*Goal of the exercise*
Count every line in the following entries that holds the word "enabled". Only the number should be given.

*Given entries*
- - - - - - -

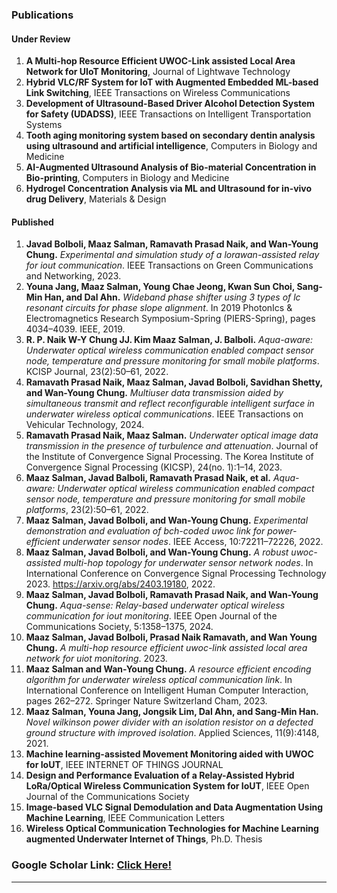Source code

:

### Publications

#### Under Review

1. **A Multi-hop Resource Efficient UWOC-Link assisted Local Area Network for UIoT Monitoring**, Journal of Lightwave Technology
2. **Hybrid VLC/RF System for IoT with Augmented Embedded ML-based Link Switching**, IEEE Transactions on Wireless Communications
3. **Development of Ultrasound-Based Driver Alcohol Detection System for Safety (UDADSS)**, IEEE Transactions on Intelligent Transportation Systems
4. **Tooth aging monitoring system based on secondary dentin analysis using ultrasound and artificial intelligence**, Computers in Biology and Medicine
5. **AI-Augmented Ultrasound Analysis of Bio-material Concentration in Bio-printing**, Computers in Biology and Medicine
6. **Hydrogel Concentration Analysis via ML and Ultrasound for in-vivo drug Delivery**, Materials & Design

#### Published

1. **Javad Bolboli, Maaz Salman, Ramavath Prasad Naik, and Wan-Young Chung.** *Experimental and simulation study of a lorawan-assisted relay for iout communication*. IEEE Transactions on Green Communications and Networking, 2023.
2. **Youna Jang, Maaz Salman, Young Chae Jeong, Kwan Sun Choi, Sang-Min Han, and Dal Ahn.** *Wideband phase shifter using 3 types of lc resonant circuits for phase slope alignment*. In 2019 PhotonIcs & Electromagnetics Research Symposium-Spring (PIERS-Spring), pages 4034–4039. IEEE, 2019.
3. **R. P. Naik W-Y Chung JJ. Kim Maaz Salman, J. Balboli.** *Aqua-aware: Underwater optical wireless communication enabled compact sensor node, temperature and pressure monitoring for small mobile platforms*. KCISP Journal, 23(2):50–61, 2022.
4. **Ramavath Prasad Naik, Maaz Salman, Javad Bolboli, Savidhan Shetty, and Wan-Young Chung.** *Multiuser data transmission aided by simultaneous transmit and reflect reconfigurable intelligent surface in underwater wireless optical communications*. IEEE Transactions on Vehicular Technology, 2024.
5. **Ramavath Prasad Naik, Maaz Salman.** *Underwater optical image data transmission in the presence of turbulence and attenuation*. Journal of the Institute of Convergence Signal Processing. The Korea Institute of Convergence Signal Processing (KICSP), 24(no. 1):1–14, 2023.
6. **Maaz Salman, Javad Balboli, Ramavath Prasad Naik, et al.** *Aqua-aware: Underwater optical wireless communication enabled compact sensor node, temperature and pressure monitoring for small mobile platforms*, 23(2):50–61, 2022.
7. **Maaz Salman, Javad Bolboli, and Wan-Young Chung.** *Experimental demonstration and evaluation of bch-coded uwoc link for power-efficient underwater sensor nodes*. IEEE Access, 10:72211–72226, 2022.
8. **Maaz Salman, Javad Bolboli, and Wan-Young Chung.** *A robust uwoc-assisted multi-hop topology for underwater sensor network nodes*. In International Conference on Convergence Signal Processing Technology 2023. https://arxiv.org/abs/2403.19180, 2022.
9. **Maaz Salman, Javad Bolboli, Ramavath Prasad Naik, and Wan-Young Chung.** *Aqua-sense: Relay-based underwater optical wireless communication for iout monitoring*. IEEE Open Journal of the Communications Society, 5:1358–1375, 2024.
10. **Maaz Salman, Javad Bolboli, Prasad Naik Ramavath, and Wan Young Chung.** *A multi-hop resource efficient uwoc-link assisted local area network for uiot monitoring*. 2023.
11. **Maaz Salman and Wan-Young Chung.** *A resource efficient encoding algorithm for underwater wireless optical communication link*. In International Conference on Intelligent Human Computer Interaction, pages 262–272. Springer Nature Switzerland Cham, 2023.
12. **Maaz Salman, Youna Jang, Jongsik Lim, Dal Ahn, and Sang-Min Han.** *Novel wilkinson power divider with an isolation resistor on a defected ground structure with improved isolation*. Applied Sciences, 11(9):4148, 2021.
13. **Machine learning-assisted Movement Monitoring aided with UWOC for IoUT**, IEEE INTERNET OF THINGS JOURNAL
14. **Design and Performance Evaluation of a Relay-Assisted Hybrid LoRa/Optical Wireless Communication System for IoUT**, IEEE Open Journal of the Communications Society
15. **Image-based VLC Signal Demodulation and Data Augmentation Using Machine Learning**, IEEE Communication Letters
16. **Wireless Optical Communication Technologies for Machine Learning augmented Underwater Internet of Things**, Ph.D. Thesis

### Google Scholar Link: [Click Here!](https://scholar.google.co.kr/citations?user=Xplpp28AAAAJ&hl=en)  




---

- - - - - - -

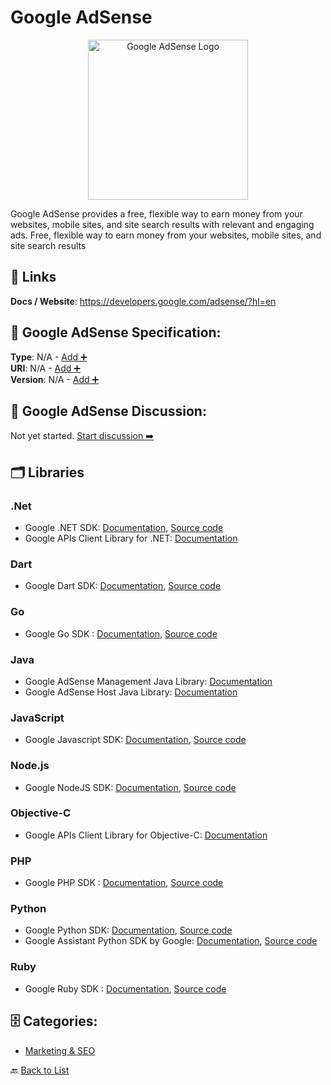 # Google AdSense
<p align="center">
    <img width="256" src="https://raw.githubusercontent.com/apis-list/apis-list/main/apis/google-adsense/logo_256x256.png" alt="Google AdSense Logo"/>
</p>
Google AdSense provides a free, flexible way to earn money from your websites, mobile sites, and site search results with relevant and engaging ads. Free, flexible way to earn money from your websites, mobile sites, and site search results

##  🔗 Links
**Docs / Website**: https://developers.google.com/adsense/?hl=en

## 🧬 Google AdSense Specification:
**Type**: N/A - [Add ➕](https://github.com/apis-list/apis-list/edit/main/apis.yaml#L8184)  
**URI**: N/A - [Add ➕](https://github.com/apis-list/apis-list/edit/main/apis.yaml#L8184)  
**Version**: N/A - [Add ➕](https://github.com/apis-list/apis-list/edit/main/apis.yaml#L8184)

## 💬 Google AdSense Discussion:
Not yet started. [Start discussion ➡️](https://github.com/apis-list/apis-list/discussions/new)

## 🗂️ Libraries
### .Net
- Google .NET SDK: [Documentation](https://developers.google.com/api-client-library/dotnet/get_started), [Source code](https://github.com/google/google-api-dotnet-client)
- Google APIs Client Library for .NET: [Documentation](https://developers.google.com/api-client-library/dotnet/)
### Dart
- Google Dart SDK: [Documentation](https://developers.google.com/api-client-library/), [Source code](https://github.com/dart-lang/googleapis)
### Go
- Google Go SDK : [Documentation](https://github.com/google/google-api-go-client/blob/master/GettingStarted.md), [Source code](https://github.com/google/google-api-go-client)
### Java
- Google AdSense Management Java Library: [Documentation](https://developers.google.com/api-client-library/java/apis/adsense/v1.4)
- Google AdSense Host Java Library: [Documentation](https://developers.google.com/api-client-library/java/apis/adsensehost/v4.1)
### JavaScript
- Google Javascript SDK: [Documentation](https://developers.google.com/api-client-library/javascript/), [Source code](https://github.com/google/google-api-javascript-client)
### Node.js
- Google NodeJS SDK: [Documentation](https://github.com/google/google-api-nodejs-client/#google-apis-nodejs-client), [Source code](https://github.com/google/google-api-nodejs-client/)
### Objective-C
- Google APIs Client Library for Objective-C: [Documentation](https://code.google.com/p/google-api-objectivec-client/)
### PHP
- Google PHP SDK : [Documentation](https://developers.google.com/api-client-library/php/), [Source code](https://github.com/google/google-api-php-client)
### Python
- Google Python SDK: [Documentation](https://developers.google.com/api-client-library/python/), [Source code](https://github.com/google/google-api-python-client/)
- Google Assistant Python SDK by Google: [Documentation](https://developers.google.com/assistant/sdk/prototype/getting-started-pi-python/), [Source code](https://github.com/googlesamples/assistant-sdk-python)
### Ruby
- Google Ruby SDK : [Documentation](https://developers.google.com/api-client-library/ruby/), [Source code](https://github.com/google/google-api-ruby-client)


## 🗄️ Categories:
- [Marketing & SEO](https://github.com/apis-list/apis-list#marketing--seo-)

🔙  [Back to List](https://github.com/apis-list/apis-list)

- - - - - - -

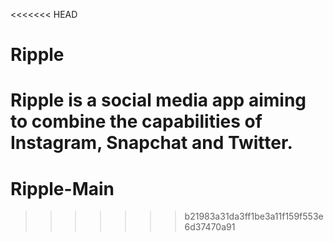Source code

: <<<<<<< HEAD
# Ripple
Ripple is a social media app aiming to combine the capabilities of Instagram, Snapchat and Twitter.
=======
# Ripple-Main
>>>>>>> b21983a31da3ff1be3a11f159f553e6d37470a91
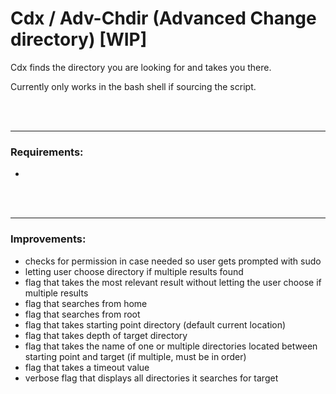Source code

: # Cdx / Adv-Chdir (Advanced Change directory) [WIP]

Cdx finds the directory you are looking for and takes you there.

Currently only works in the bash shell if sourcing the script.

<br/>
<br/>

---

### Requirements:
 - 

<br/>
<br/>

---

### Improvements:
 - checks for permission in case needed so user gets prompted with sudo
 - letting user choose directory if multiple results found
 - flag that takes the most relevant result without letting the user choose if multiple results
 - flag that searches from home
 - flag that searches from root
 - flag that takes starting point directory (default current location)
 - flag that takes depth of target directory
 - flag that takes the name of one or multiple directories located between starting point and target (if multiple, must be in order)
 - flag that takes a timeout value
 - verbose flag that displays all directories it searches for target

- - - - - - -

*Task result*
2